Il y a 15 jours à Montreuil, sous un soleil magnifique : un carton de DVD de classiques du cinéma. Quand le tarif de 50 centimes le film m’est annoncé, je remplis mon sac sans même respecter les précautions d’usage (à savoir de vérifier que le DVD est bien dans le boitier et qu’il n’est pas rayé). En engageant la discussion avec le vendeur, qui doit avoir une petite trentaine d’années, j’apprends qu’il s’agit de la collection de films de son père, qui n’est plus de ce monde, et qu’il s’est décidé à la vendre, n’ayant plus de lecteur DVD. En me voyant embarquer un exemplaire neuf sous plastique de L’Aventure de Mme Muir, il me confie : “Celui là, mon père a dû me l’offrir pour que je le regarde, et je ne l’ai jamais fait. Attendez, avant que vous partiez, ça vous dérange si je fais une photo de la pile de DVD pour me souvenir du nom des films ?”. Je pose pour la postérité.

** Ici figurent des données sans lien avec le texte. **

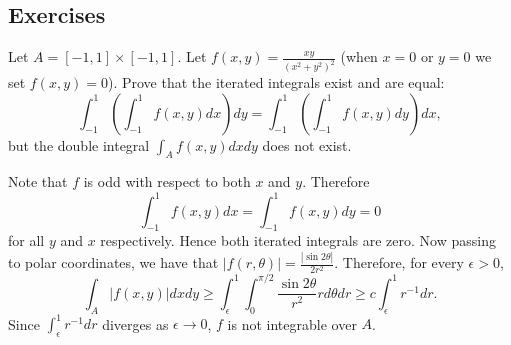 \subsection{Exercises} 

  \begin{exercise}
    Let $A=[-1,1]\times[-1,1]$. Let $f(x,y)=\frac{xy}{(x^{2}+y^{2})^{2}}$ (when $x=0$ or $y=0$ we set $f(x,y)=0$). Prove that the iterated integrals exist and are equal:
    \begin{equation}
      \int_{-1}^{1}(\int_{-1}^{1}f(x,y)dx)dy=\int_{-1}^{1}(\int_{-1}^{1}f(x,y)dy)dx,
    \end{equation}
    but the double integral $\int_{A}f(x,y) dxdy$ does not exist.
  \end{exercise}
  \begin{solution}
    Note that $f$ is odd with respect to both $x$ and $y$. Therefore
    \begin{equation}
      \int_{-1}^{1}f(x,y)dx = \int_{-1}^{1}f(x,y)dy=0
    \end{equation}
    for all $y$ and $x$ respectively. Hence both iterated integrals are zero. Now passing to polar coordinates, we have that $|f(r,\theta)|=\frac{|\sin 2\theta|}{2r^{2}}$. Therefore, for every $\epsilon>0$,
    \begin{equation}
      \int_{A}|f(x,y)|dxdy\ge\int_{\epsilon}^{1}\int_{0}^{\pi/2}\frac{\sin 2\theta}{r^{2}}rd\theta dr\ge c\int_{\epsilon}^{1}r^{-1}dr.
    \end{equation}
    Since $\int_{\epsilon}^{1}r^{-1}dr$ diverges as $\epsilon\rightarrow0$, $f$ is not integrable over $A$.
  \end{solution}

HE MEC, TU TE RENDS COMPTE QUE T’AS UNE PHOTO DU SUPERPOSEUR AVEC LES DVD DE TON PERE ?
Samedi dernier, rue Caulaincourt. Je reconnais les vendeurs : c’est un couple de retraités qui ne proposent que des DVD sur leur stand. Je les ai déjà croisés au printemps, je me souviens même leur avoir racheté tous leurs Gérard Philipe (“Moi je jouais Gérard Philipe / Les sentiments les principes / Je t’attendais sous la pluie”).
Je les exhorte de retirer La Barbe à papa de la vente : c’est un de mes 5 films favoris au monde et il ne faut pas qu’ils s’en séparent s’ils ne l’ont pas vu. La glace brisée, la femme raconte : c’est la collection de DVD de sa sœur, qui avait deux idoles, Richard Burton et Ethan Hawke. Ethan Hawke ? Vu l’âge de la personne à qui je m’adresse, j’aurai plutôt misé sur James Stewart.
Même si le tarif annoncé est plus élevé qu’à Montreuil, il reste très abordable. J’y vais sans scrupules. Le pile commençant à prendre une taille déraisonnable, je demande aux vendeurs s’ils peuvent me mettre les DVD de côté derrière le stand. Pendant que je continue à fouiller, la femme examine ma pile. “Alors qu’est-ce que vous avez pris ? Ah, mais vous avez bon goût ! Vous avez les mêmes goûts que ma sœur”.
J’ai les mêmes goûts que des gens qui sont morts. Si le plancher craque chez moi quand je regarde leurs films, il ne faut pas que je m’étonne.